Oil Mist Filtration: Die-casting Manufacturer


The Client

A global manufacturer of precision, engineered metal components, who utilise proprietary die-cast technologies to manufactures parts for the automotive, consumer electronics, and healthcare industries, invited Auto Extract Systems back into one of their three UK-based manufacturing sites. The invitation was to help provide and help manage the over-spray and excess oil mist filtration generated in their manufacturing processes, but also to provide a safer, pollution-free workplace that strictly worked following HSG 258: Controlling Airborne Contaminants at Work: A Guide to Local Exhaust Ventilation (LEV).

The Challenge

The company had previously worked with Auto Extract Systems to provide a comprehensive LEV solution for their new manufacturing facility, which included 10 die-cast machines. It was found that the two at-source extraction systems (found in the ‘Residual Fume and Heat Case Study’) were very effective, however, operators of the machinery were being too generous with a spray of oil used to line the die-cast mould – something that wasn’t anticipated to be an issue when specifying the two initial systems. As a result, the excessive oil mist was being caught at each point in the system and pooling, which lead to additional Lev Maintenance and downtime in the manufacturing process.

The Solution

A solution was proposed to retrofit 10 oil mist filtration units to each of the points in the two existing systems. The filter recovers oil mist that’s captured and cleanses the air before returning air into the workplace. The units require very little maintenance and come complete with built-in gauges to show that a filter may need changing. The centrifugal fans that were specified and installed as part of the initial LEV system already had the capability to provide good at-source extraction with the oil mist filters added.

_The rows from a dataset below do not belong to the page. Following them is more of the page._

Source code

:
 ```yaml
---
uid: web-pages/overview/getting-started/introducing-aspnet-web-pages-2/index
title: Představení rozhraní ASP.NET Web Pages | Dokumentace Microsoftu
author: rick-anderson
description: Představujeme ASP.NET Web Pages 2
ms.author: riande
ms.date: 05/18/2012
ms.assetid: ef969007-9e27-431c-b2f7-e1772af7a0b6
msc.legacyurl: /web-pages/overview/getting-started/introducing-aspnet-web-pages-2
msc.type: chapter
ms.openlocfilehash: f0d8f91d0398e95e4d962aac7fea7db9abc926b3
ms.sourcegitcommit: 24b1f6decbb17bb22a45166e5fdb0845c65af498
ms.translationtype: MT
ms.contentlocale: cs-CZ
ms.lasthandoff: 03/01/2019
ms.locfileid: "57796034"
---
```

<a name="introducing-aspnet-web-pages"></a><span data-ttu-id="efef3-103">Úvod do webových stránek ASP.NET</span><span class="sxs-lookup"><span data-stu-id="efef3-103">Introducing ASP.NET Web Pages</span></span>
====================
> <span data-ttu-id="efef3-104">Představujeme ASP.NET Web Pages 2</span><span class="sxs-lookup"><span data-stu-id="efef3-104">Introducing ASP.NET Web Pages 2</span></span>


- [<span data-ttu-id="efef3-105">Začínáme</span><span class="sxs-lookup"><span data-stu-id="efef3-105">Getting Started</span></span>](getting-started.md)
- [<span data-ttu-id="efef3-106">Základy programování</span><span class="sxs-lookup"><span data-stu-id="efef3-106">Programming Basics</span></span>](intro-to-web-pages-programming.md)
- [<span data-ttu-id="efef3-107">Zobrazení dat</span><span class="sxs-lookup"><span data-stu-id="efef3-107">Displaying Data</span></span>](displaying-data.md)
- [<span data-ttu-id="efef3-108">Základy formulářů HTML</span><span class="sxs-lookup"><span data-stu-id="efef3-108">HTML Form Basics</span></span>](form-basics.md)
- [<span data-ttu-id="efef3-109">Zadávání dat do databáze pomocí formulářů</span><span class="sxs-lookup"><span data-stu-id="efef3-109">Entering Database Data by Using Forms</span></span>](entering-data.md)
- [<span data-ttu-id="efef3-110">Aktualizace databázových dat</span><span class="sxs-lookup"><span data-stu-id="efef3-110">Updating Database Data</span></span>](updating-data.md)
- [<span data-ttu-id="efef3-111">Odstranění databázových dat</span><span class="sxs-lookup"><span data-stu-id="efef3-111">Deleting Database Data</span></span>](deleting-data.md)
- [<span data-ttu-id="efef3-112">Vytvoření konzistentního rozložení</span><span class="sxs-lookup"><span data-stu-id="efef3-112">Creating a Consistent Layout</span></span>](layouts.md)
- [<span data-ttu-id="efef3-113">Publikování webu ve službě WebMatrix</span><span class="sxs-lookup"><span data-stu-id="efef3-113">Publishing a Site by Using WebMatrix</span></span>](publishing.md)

Auto Extract Systems continue to maintain the LEV system installed with an annual LEV test. LEV testing is a legal requirement and should be tested at least once in a 14-month period for compliance with HSE standards; they often form part of a company’s insurance requirements too. We also recommend that LEV equipment should be serviced at least every 14 months and more frequently if its usage is high (find out more about LEV servicing), so it operates within its required benchmark performance and reduces hazardous substances exposure.